Elaine Fletcher suggests that regulatory bodies should provide clear guidelines on how the AI training process should use copyrighted materials produced by government authorities, universities, research institutes and industry enterprises.

According to her, the AI governing authority should update fair use provisions to reflect modern technologies. “Without clarity, on-going lawsuits may hinder innovation and create legal hurdles.
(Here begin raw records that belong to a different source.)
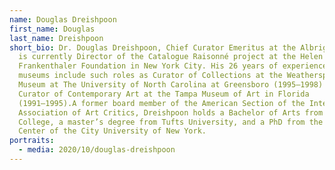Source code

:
 ```yaml
---
name: Douglas Dreishpoon
first_name: Douglas
last_name: Dreishpoon
short_bio: Dr. Douglas Dreishpoon, Chief Curator Emeritus at the Albright-Knox,
  is currently Director of the Catalogue Raisonné project at the Helen
  Frankenthaler Foundation in New York City. His 26 years of experience in
  museums include such roles as Curator of Collections at the Weatherspoon Art
  Museum at The University of North Carolina at Greensboro (1995–1998) and
  Curator of Contemporary Art at the Tampa Museum of Art in Florida
  (1991–1995).A former board member of the American Section of the International
  Association of Art Critics, Dreishpoon holds a Bachelor of Arts from Skidmore
  College, a master’s degree from Tufts University, and a PhD from the Graduate
  Center of the City University of New York.
portraits:
  - media: 2020/10/douglas-dreishpoon
---
```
Clear regulations can balance the interests of all parties, fostering a healthy environment for innovation and digital publishing,” Fletcher concludes.

The conflict between AI firms and media firms underscores a critical need for balanced solutions that respect intellectual property while fostering innovation. Scraping, suing, and settlements are just the symptoms of an ecosystem in flux. Collaboration through licensing agreements and revenue-sharing models offers a promising path forward, but transparency in AI operations is essential for these models to succeed.